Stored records
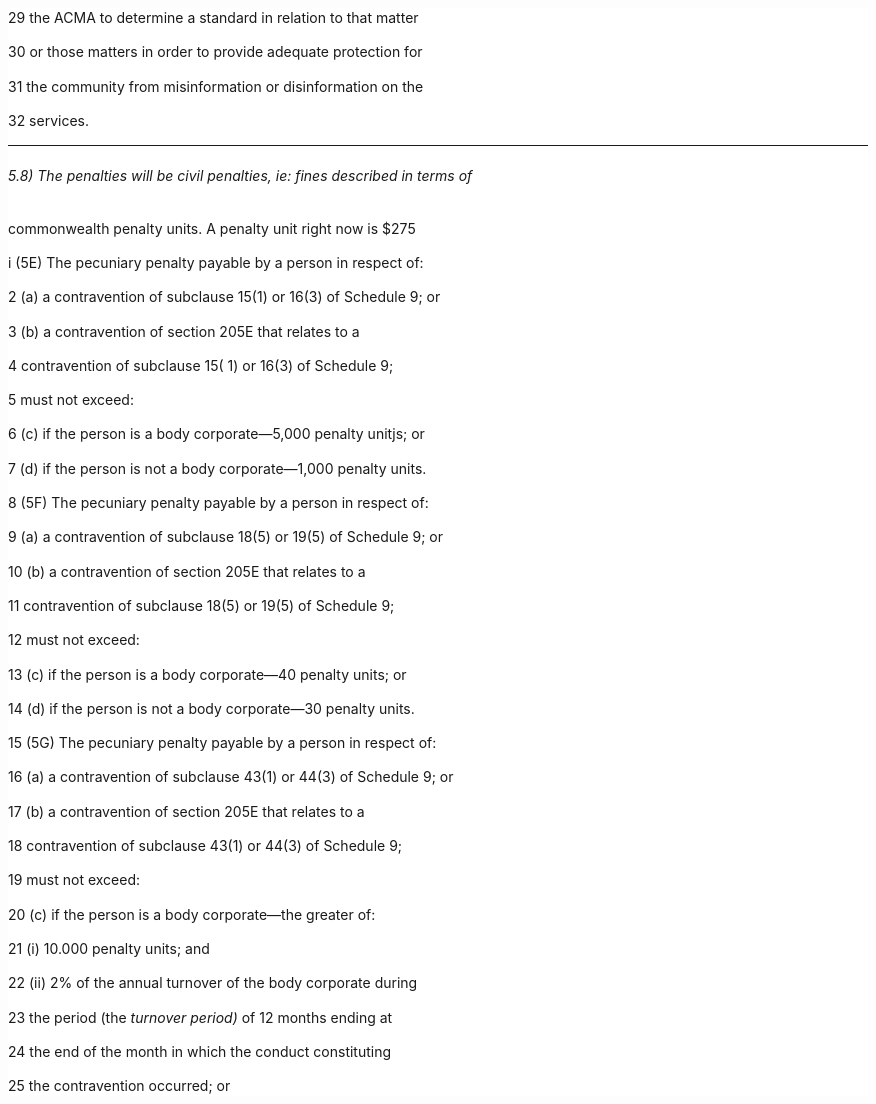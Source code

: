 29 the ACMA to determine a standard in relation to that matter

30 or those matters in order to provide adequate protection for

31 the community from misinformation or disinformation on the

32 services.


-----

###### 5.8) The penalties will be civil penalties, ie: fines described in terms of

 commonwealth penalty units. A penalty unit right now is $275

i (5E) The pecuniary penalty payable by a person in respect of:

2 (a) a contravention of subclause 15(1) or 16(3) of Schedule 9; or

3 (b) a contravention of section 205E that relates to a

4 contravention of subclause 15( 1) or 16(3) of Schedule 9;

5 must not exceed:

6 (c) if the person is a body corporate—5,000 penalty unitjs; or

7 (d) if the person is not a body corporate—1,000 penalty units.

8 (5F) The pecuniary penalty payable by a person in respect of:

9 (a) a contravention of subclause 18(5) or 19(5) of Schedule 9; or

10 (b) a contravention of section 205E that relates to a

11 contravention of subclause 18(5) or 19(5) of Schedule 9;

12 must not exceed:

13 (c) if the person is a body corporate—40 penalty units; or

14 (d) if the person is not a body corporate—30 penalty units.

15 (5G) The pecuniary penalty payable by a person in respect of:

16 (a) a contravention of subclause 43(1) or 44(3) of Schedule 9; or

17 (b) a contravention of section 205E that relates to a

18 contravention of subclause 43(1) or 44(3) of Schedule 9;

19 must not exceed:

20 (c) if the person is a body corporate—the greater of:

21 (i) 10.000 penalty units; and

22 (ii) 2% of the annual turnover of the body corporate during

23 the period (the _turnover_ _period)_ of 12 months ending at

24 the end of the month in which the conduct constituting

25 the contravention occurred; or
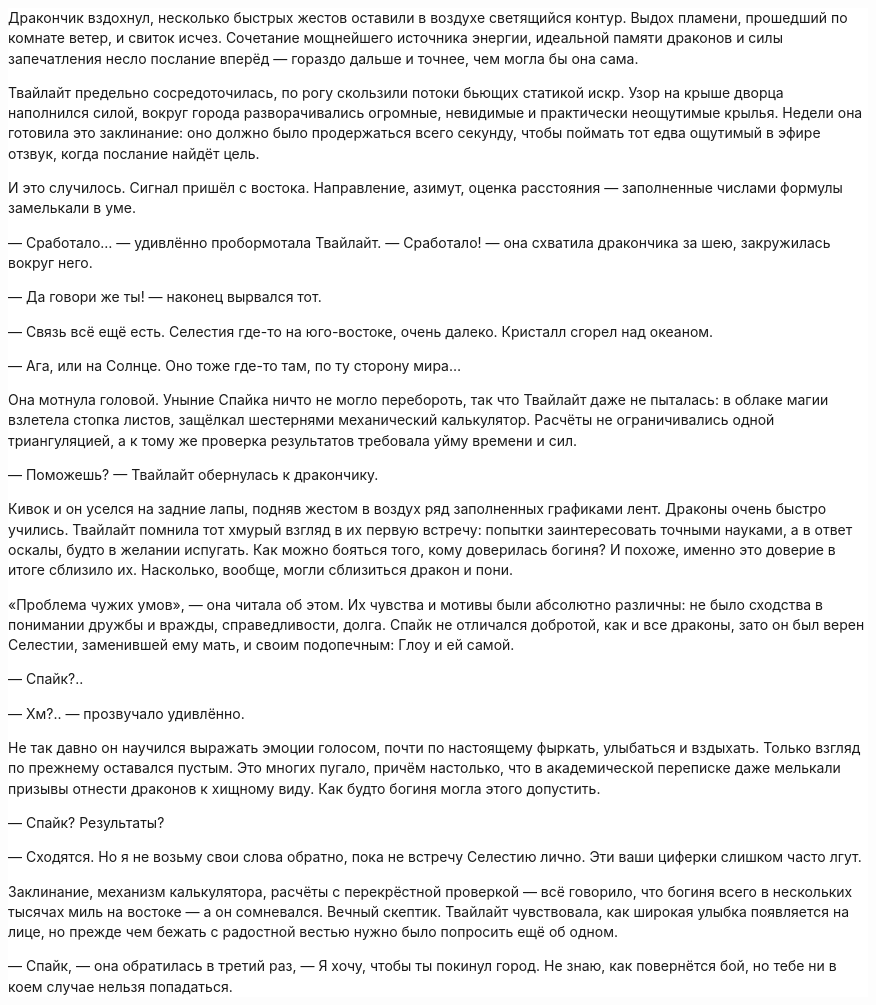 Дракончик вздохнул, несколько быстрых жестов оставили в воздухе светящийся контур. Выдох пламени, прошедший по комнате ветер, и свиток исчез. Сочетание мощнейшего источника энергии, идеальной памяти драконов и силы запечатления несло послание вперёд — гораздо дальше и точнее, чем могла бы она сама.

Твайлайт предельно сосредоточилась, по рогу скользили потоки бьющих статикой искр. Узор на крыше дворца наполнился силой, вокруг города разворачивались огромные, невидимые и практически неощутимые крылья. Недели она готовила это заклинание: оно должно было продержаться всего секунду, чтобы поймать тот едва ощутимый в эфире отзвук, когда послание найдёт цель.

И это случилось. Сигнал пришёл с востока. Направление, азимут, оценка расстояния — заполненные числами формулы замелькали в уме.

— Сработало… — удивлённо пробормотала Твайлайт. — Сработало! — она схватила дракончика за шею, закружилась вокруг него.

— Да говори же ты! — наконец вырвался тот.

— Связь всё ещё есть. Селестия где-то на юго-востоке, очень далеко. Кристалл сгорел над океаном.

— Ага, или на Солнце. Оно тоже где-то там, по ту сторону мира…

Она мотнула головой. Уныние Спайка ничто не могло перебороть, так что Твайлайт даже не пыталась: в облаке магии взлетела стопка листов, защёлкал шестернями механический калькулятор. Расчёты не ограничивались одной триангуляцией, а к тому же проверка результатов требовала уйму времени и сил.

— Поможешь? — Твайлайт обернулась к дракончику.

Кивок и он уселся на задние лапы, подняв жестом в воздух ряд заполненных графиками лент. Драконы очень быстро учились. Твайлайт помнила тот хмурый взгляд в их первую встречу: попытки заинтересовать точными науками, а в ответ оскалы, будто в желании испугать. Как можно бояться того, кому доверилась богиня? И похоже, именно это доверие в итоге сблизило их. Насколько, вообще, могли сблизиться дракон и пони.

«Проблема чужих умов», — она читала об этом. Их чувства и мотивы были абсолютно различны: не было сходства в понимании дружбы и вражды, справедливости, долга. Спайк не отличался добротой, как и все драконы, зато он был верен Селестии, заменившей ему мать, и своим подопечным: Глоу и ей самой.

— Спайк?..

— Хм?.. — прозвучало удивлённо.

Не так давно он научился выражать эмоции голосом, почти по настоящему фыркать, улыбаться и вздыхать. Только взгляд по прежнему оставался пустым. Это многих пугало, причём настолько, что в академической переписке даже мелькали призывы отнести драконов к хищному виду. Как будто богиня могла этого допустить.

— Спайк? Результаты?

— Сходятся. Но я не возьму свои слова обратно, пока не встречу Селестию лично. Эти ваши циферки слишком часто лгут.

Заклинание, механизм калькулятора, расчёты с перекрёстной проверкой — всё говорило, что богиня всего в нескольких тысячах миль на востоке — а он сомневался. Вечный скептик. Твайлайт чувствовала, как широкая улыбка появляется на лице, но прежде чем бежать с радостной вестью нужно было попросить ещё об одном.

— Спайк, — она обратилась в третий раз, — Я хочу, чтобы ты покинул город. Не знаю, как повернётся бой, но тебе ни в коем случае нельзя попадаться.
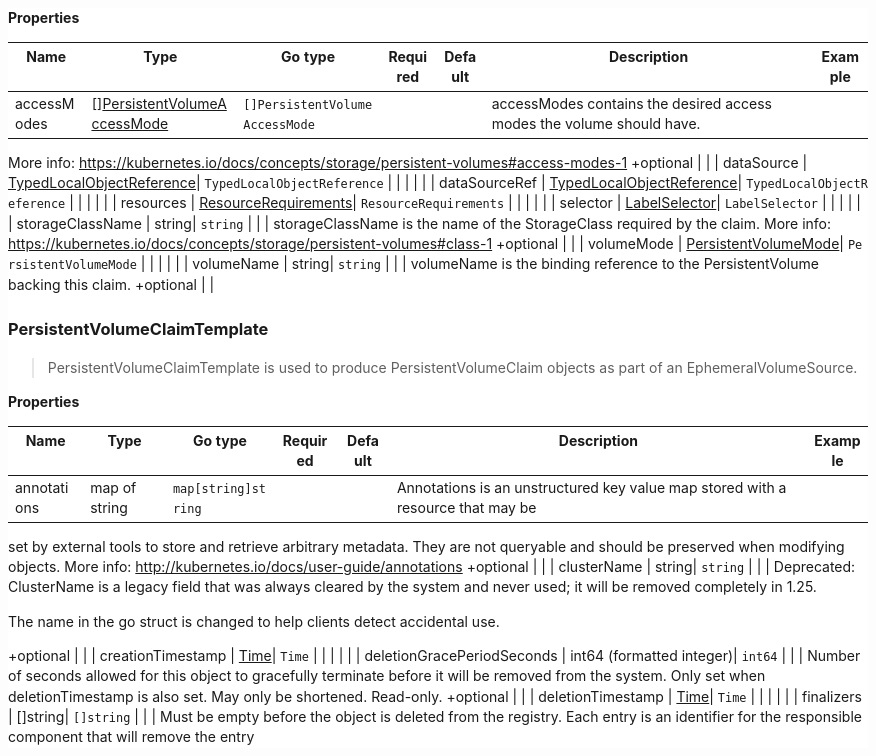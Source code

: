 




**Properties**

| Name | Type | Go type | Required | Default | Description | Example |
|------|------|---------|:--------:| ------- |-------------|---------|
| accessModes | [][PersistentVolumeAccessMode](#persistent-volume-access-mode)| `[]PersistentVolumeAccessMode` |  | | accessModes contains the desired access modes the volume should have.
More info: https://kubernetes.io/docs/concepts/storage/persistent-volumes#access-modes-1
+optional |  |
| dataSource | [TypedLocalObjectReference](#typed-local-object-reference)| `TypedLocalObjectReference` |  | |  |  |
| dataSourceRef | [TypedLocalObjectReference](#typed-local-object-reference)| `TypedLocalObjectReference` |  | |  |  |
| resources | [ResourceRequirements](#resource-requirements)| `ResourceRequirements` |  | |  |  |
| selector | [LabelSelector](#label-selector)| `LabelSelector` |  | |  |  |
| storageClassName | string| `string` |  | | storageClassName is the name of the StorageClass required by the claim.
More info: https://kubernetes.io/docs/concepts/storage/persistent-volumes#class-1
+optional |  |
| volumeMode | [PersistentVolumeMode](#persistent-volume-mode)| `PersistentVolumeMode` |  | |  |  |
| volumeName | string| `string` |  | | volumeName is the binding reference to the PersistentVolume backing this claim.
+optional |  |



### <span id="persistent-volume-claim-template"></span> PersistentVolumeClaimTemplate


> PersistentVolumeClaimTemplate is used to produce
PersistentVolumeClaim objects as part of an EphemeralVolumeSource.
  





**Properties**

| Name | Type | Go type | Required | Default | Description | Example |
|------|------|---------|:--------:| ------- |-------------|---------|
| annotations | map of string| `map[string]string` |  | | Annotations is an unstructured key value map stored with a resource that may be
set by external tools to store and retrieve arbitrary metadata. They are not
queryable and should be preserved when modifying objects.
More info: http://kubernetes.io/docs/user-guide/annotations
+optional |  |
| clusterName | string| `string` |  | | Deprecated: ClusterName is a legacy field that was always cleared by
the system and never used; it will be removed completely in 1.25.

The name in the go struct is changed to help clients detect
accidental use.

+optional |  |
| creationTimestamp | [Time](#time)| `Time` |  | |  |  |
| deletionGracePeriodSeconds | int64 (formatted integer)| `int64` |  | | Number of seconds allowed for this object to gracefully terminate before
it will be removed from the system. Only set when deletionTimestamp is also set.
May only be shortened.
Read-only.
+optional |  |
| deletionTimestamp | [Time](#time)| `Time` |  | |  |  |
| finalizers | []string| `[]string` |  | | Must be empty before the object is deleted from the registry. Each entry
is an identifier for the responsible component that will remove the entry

▶ **ASSIGNMENT**
A line belongs in the answer if it contains the word "удивлённо"; copy every such line from the data above.

▶ **SOLUTION**
— Сработало… — удивлённо пробормотала Твайлайт. — Сработало! — она схватила дракончика за шею, закружилась вокруг него.
— Хм?.. — прозвучало удивлённо.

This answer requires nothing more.